Records provided START
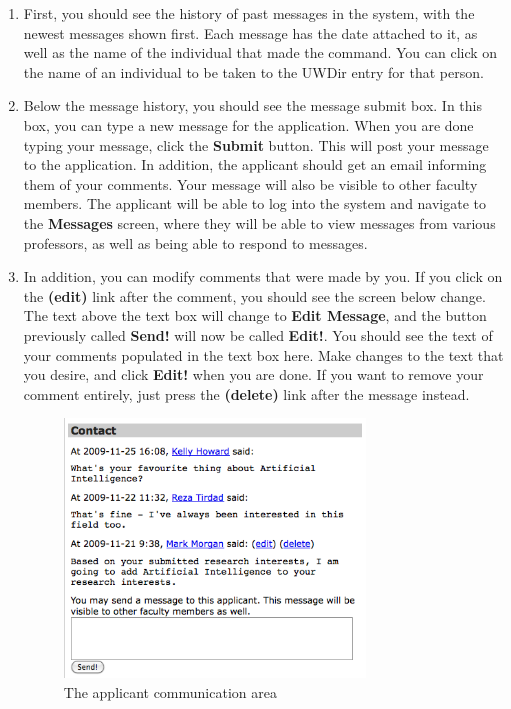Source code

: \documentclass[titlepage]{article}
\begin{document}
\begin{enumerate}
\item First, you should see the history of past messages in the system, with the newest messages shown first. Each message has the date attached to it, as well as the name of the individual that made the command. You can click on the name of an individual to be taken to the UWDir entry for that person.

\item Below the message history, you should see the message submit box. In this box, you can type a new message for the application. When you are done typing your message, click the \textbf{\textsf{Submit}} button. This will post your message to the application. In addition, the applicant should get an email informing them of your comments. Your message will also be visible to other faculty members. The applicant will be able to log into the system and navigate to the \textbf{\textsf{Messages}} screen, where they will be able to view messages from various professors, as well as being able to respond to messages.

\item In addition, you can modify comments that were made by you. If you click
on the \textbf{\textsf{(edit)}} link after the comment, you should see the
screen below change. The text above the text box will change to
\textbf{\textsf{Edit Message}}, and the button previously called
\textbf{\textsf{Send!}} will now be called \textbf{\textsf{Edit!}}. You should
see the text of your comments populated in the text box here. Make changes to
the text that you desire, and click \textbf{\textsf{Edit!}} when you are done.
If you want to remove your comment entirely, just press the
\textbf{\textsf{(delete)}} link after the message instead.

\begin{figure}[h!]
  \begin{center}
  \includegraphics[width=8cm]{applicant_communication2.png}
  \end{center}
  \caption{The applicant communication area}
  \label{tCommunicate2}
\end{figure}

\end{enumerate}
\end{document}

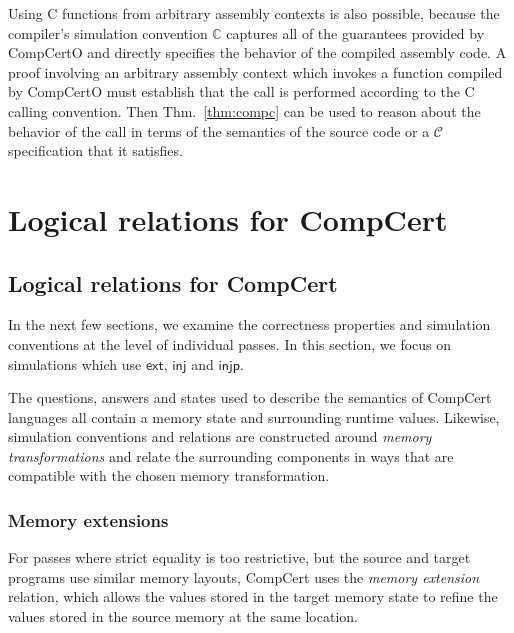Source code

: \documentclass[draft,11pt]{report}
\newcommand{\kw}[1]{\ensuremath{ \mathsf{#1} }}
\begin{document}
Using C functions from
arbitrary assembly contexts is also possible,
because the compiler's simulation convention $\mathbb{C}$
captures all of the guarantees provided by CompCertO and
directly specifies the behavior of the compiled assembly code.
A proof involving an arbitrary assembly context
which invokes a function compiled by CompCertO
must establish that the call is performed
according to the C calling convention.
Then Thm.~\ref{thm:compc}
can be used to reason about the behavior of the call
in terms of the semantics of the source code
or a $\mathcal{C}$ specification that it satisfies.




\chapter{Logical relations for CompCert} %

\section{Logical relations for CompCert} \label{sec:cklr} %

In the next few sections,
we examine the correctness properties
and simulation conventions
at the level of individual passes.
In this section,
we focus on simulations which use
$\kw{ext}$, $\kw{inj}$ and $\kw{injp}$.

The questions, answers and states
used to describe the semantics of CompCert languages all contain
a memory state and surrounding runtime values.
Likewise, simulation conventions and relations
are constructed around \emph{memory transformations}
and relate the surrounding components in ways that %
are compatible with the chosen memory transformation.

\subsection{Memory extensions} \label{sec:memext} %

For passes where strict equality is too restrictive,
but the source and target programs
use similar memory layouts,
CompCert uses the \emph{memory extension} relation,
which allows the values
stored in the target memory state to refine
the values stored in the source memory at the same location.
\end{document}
Records provided END
Records provided START
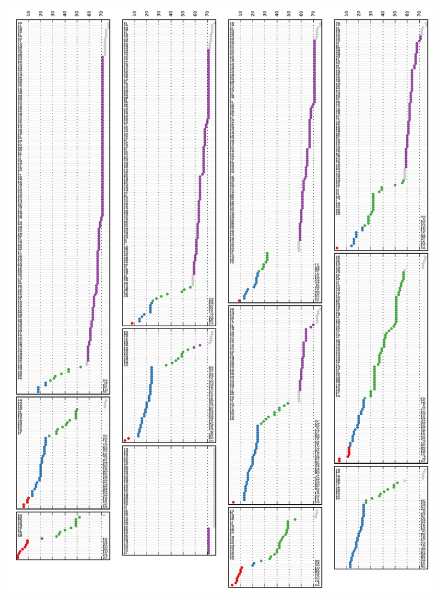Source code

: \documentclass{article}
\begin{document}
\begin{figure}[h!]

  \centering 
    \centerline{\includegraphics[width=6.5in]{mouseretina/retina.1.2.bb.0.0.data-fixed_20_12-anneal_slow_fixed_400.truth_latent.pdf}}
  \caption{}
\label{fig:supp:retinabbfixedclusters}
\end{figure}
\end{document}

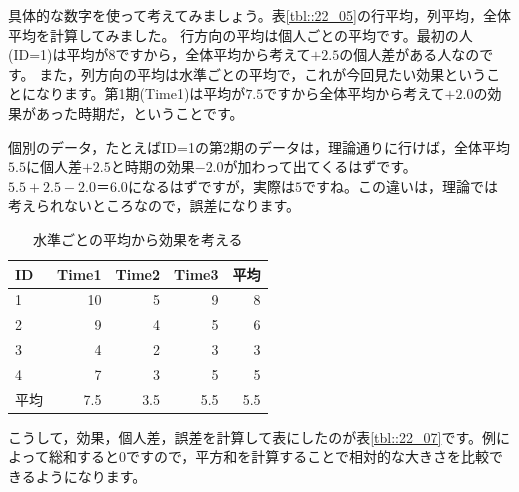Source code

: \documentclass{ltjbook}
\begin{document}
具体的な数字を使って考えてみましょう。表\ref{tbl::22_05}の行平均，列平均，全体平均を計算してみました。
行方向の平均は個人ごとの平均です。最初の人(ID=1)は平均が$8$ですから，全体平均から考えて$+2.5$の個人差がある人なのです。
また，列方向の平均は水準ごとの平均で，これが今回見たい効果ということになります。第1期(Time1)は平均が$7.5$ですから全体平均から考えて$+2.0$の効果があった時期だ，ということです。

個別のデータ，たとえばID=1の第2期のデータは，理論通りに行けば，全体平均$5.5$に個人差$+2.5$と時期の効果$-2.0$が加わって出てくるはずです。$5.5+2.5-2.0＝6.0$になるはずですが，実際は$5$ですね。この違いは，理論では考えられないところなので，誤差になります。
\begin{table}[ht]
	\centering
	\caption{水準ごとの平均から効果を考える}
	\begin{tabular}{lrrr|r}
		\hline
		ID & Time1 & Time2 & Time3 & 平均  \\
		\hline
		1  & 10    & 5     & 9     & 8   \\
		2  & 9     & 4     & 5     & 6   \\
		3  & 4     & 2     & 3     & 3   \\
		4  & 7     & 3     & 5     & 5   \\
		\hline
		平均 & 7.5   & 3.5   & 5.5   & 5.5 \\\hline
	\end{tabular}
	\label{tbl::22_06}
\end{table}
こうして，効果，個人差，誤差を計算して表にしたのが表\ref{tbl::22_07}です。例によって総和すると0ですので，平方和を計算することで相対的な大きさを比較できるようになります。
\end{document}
Records provided END
**Required action:** Reproduce verbatim only the segment of the listing bounded by the line containing "comment, you should see the" and the line containing "If you want", with both boundary lines included.

**Result:**
on the \textbf{\textsf{(edit)}} link after the comment, you should see the
screen below change. The text above the text box will change to
\textbf{\textsf{Edit Message}}, and the button previously called
\textbf{\textsf{Send!}} will now be called \textbf{\textsf{Edit!}}. You should
see the text of your comments populated in the text box here. Make changes to
the text that you desire, and click \textbf{\textsf{Edit!}} when you are done.
If you want to remove your comment entirely, just press the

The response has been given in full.